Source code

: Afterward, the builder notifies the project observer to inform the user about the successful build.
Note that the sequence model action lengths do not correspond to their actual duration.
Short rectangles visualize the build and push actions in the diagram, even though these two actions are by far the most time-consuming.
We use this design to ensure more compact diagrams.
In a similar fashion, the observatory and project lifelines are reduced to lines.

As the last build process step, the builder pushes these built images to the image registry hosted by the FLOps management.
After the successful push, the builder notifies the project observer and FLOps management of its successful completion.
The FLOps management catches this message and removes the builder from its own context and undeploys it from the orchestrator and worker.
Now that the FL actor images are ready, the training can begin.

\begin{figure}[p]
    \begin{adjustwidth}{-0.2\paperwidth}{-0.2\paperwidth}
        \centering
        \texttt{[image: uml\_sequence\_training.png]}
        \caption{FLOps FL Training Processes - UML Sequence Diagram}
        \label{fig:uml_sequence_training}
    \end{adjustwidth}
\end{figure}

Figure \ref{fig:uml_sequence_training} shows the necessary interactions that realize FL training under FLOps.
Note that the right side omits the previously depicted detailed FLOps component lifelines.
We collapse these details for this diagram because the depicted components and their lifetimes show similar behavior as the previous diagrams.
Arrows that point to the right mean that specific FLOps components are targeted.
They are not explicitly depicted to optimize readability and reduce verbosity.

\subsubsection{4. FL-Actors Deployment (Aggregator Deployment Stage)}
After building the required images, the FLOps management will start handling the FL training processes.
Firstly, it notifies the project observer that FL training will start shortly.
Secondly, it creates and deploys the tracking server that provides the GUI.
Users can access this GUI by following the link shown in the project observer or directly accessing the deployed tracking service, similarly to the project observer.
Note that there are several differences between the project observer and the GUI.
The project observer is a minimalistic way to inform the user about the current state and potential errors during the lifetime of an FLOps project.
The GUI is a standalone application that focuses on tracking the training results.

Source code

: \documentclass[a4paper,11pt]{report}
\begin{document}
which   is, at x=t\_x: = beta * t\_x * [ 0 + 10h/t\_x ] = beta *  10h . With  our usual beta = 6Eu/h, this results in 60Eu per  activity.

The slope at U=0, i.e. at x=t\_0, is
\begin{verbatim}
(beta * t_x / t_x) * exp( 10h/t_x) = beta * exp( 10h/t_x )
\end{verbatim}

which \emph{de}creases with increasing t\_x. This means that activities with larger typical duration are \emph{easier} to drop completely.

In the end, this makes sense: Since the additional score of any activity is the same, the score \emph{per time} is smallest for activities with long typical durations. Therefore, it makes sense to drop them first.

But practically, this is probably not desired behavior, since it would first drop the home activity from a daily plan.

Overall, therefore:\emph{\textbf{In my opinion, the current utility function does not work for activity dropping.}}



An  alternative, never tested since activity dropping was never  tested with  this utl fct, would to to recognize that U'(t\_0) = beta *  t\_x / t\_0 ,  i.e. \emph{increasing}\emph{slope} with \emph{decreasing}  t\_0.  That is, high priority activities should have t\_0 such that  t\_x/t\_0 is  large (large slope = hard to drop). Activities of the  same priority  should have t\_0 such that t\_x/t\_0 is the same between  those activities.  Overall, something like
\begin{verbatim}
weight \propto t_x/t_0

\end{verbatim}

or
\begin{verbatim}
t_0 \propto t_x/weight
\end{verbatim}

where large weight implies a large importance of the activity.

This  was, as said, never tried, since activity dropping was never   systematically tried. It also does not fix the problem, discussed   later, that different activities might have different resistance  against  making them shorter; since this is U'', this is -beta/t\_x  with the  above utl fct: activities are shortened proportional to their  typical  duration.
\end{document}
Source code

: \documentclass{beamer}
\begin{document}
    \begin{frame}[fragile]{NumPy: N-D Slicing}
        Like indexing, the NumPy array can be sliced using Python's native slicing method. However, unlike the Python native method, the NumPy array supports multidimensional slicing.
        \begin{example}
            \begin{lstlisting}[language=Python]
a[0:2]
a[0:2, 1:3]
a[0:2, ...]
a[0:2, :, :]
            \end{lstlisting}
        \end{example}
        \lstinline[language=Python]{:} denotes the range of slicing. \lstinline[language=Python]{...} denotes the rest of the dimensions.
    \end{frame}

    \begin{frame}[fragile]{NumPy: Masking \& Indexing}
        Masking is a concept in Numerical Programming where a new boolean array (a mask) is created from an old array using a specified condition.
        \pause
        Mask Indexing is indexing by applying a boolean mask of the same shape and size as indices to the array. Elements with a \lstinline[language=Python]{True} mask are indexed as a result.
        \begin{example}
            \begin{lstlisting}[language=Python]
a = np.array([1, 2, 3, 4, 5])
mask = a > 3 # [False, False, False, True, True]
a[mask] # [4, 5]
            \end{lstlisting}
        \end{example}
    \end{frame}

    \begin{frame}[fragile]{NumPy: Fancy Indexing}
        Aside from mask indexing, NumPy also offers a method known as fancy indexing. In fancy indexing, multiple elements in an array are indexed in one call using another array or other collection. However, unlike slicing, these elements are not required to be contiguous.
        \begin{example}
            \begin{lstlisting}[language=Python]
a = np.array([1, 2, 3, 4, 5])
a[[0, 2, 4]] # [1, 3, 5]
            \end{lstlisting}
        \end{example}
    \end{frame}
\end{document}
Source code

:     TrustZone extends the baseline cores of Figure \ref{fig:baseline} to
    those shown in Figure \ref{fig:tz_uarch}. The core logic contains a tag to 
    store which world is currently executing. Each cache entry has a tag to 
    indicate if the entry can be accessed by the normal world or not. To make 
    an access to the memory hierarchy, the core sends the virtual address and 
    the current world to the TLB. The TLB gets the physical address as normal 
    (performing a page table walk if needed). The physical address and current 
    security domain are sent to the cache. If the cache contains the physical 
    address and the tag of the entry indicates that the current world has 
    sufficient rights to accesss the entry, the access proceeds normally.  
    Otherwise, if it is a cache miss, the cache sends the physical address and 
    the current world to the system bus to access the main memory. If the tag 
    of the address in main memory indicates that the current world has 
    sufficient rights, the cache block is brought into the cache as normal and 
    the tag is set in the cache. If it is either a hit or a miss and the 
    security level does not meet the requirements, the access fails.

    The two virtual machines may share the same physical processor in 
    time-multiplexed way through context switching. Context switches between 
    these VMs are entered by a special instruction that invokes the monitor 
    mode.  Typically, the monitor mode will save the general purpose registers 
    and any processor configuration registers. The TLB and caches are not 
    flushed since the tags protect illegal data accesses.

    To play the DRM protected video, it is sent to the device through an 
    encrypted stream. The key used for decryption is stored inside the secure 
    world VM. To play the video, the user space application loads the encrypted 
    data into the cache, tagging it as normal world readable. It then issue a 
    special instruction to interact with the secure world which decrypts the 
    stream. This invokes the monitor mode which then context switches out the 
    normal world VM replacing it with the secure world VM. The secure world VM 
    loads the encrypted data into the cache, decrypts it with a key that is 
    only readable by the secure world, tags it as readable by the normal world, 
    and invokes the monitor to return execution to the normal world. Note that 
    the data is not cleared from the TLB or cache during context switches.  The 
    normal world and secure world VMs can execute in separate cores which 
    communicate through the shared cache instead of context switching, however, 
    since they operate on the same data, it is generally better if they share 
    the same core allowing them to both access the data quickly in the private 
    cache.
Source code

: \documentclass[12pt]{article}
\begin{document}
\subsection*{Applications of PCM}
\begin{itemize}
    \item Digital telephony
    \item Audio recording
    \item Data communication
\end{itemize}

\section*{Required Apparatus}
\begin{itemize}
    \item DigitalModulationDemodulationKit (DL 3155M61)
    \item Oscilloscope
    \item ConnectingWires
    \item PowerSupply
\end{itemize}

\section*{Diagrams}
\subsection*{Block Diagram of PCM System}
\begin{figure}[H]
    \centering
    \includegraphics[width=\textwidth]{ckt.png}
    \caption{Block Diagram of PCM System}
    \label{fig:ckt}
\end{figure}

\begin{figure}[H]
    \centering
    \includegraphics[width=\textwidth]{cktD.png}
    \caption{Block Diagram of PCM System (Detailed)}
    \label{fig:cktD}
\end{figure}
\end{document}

□ □ □

_Your instructions_: Only the lines from the first line of the records through the one containing "Secondly, it creates" should be reproduced, exactly, with both of them included.

_Solution to this exercise_:
Source code

: Afterward, the builder notifies the project observer to inform the user about the successful build.
Note that the sequence model action lengths do not correspond to their actual duration.
Short rectangles visualize the build and push actions in the diagram, even though these two actions are by far the most time-consuming.
We use this design to ensure more compact diagrams.
In a similar fashion, the observatory and project lifelines are reduced to lines.

As the last build process step, the builder pushes these built images to the image registry hosted by the FLOps management.
After the successful push, the builder notifies the project observer and FLOps management of its successful completion.
The FLOps management catches this message and removes the builder from its own context and undeploys it from the orchestrator and worker.
Now that the FL actor images are ready, the training can begin.

\begin{figure}[p]
    \begin{adjustwidth}{-0.2\paperwidth}{-0.2\paperwidth}
        \centering
        \texttt{[image: uml\_sequence\_training.png]}
        \caption{FLOps FL Training Processes - UML Sequence Diagram}
        \label{fig:uml_sequence_training}
    \end{adjustwidth}
\end{figure}

Figure \ref{fig:uml_sequence_training} shows the necessary interactions that realize FL training under FLOps.
Note that the right side omits the previously depicted detailed FLOps component lifelines.
We collapse these details for this diagram because the depicted components and their lifetimes show similar behavior as the previous diagrams.
Arrows that point to the right mean that specific FLOps components are targeted.
They are not explicitly depicted to optimize readability and reduce verbosity.

\subsubsection{4. FL-Actors Deployment (Aggregator Deployment Stage)}
After building the required images, the FLOps management will start handling the FL training processes.
Firstly, it notifies the project observer that FL training will start shortly.
Secondly, it creates and deploys the tracking server that provides the GUI.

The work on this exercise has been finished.